■ Source material
· · · ·

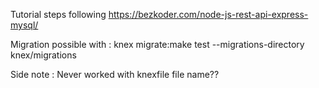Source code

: Tutorial steps following https://bezkoder.com/node-js-rest-api-express-mysql/

Migration possible with :
knex migrate:make test --migrations-directory knex/migrations

Side note : Never worked with knexfile file name??
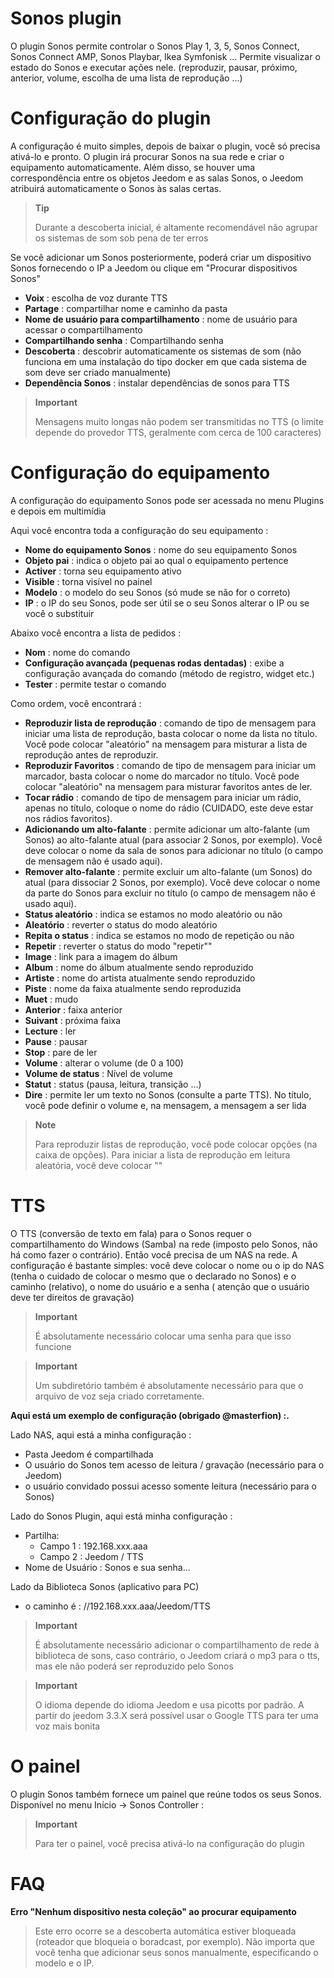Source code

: # Sonos plugin

O plugin Sonos permite controlar o Sonos Play 1, 3, 5, Sonos Connect, Sonos Connect AMP, Sonos Playbar, Ikea Symfonisk ... Permite visualizar o estado do Sonos e executar ações nele. (reproduzir, pausar, próximo, anterior, volume, escolha de uma lista de reprodução ...)

# Configuração do plugin

A configuração é muito simples, depois de baixar o plugin, você só precisa ativá-lo e pronto. O plugin irá procurar Sonos na sua rede e criar o equipamento automaticamente. Além disso, se houver uma correspondência entre os objetos Jeedom e as salas Sonos, o Jeedom atribuirá automaticamente o Sonos às salas certas.

> **Tip**
>
> Durante a descoberta inicial, é altamente recomendável não agrupar os sistemas de som sob pena de ter erros

Se você adicionar um Sonos posteriormente, poderá criar um dispositivo Sonos fornecendo o IP a Jeedom ou clique em "Procurar dispositivos Sonos"

-   **Voix** : escolha de voz durante TTS
-   **Partage** : compartilhar nome e caminho da pasta
-   **Nome de usuário para compartilhamento** : nome de usuário para acessar o compartilhamento
-   **Compartilhando senha** : Compartilhando senha
-   **Descoberta** : descobrir automaticamente os sistemas de som (não funciona em uma instalação do tipo docker em que cada sistema de som deve ser criado manualmente)
-   **Dependência Sonos** : instalar dependências de sonos para TTS

> **Important**
>
> Mensagens muito longas não podem ser transmitidas no TTS (o limite
> depende do provedor TTS, geralmente com cerca de 100 caracteres)

# Configuração do equipamento

A configuração do equipamento Sonos pode ser acessada no menu Plugins e depois em multimídia

Aqui você encontra toda a configuração do seu equipamento :

-   **Nome do equipamento Sonos** : nome do seu equipamento Sonos
-   **Objeto pai** : indica o objeto pai ao qual o equipamento pertence
-   **Activer** : torna seu equipamento ativo
-   **Visible** : torna visível no painel
-   **Modelo** : o modelo do seu Sonos (só mude se não for o correto)
-   **IP** : o IP do seu Sonos, pode ser útil se o seu Sonos alterar o IP ou se você o substituir

Abaixo você encontra a lista de pedidos :

-   **Nom** : nome do comando
-   **Configuração avançada (pequenas rodas dentadas)** : exibe a configuração avançada do comando (método de registro, widget etc.)
-   **Tester** : permite testar o comando

Como ordem, você encontrará :

-   **Reproduzir lista de reprodução** : comando de tipo de mensagem para iniciar uma lista de reprodução, basta colocar o nome da lista no título. Você pode colocar "aleatório" na mensagem para misturar a lista de reprodução antes de reproduzir.
-   **Reproduzir Favoritos** :  comando de tipo de mensagem para iniciar um marcador, basta colocar o nome do marcador no título. Você pode colocar "aleatório" na mensagem para misturar favoritos antes de ler.
-   **Tocar rádio** : comando de tipo de mensagem para iniciar um rádio, apenas no título, coloque o nome do rádio (CUIDADO, este deve estar nos rádios favoritos).
-   **Adicionando um alto-falante** : permite adicionar um alto-falante (um Sonos) ao alto-falante atual (para associar 2 Sonos, por exemplo). Você deve colocar o nome da sala de sonos para adicionar no título (o campo de mensagem não é usado aqui).
-   **Remover alto-falante** : permite excluir um alto-falante (um Sonos) do atual (para dissociar 2 Sonos, por exemplo). Você deve colocar o nome da parte do Sonos para excluir no título (o campo de mensagem não é usado aqui).
-   **Status aleatório** : indica se estamos no modo aleatório ou não
-   **Aleatório** : reverter o status do modo aleatório
-   **Repita o status** : indica se estamos no modo de repetição ou não
-   **Repetir** : reverter o status do modo "repetir""
-   **Image** : link para a imagem do álbum
-   **Album** : nome do álbum atualmente sendo reproduzido
-   **Artiste** : nome do artista atualmente sendo reproduzido
-   **Piste** : nome da faixa atualmente sendo reproduzida
-   **Muet** : mudo
-   **Anterior** : faixa anterior
-   **Suivant** : próxima faixa
-   **Lecture** : ler
-   **Pause** : pausar
-   **Stop** : pare de ler
-   **Volume** : alterar o volume (de 0 a 100)
-   **Volume de status** : Nível de volume
-   **Statut** : status (pausa, leitura, transição ...)
-   **Dire** : permite ler um texto no Sonos (consulte a parte TTS). No título, você pode definir o volume e, na mensagem, a mensagem a ser lida

> **Note**
>
> Para reproduzir listas de reprodução, você pode colocar opções (na caixa de opções). Para iniciar a lista de reprodução em leitura aleatória, você deve colocar ""

# TTS

O TTS (conversão de texto em fala) para o Sonos requer o compartilhamento do Windows (Samba) na rede (imposto pelo Sonos, não há como fazer o contrário). Então você precisa de um NAS na rede. A configuração é bastante simples: você deve colocar o nome ou o ip do NAS (tenha o cuidado de colocar o mesmo que o declarado no Sonos) e o caminho (relativo), o nome do usuário e a senha ( atenção que o usuário deve ter direitos de gravação)

> **Important**
>
> É absolutamente necessário colocar uma senha para que isso funcione

> **Important**
>
> Um subdiretório também é absolutamente necessário para que o arquivo de voz seja criado corretamente.

**Aqui está um exemplo de configuração (obrigado @masterfion) :.**

Lado NAS, aqui está a minha configuração :

-   Pasta Jeedom é compartilhada
-   O usuário do Sonos tem acesso de leitura / gravação (necessário para o Jeedom)
-   o usuário convidado possui acesso somente leitura (necessário para o Sonos)

Lado do Sonos Plugin, aqui está minha configuração :

-   Partilha:
    -   Campo 1 : 192.168.xxx.aaa
    -   Campo 2 : Jeedom / TTS
-   Nome de Usuário : Sonos e sua senha…

Lado da Biblioteca Sonos (aplicativo para PC)
-   o caminho é : //192.168.xxx.aaa/Jeedom/TTS

> **Important**
>
> É absolutamente necessário adicionar o compartilhamento de rede à biblioteca de sons, caso contrário, o Jeedom criará o mp3 para o tts, mas ele não poderá ser reproduzido pelo Sonos

> **Important**
>
> O idioma depende do idioma Jeedom e usa picotts por padrão. A partir do jeedom 3.3.X será possível usar o Google TTS para ter uma voz mais bonita


# O painel

O plugin Sonos também fornece um painel que reúne todos os seus Sonos. Disponível no menu Início → Sonos Controller :

> **Important**
>
> Para ter o painel, você precisa ativá-lo na configuração do plugin

# FAQ

**Erro "Nenhum dispositivo nesta coleção" ao procurar equipamento**
>
> Este erro ocorre se a descoberta automática estiver bloqueada (roteador que bloqueia o boradcast, por exemplo). Não importa que você tenha que adicionar seus sonos manualmente, especificando o modelo e o IP.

· · · ·

■ Task instructions
Copy the entries above exactly, but only from the line holding "caminho da pasta" through the line holding "seu equipamento Sonos", both included.

■ Reply
-   **Partage** : compartilhar nome e caminho da pasta
-   **Nome de usuário para compartilhamento** : nome de usuário para acessar o compartilhamento
-   **Compartilhando senha** : Compartilhando senha
-   **Descoberta** : descobrir automaticamente os sistemas de som (não funciona em uma instalação do tipo docker em que cada sistema de som deve ser criado manualmente)
-   **Dependência Sonos** : instalar dependências de sonos para TTS

> **Important**
>
> Mensagens muito longas não podem ser transmitidas no TTS (o limite
> depende do provedor TTS, geralmente com cerca de 100 caracteres)

# Configuração do equipamento

A configuração do equipamento Sonos pode ser acessada no menu Plugins e depois em multimídia

Aqui você encontra toda a configuração do seu equipamento :

-   **Nome do equipamento Sonos** : nome do seu equipamento Sonos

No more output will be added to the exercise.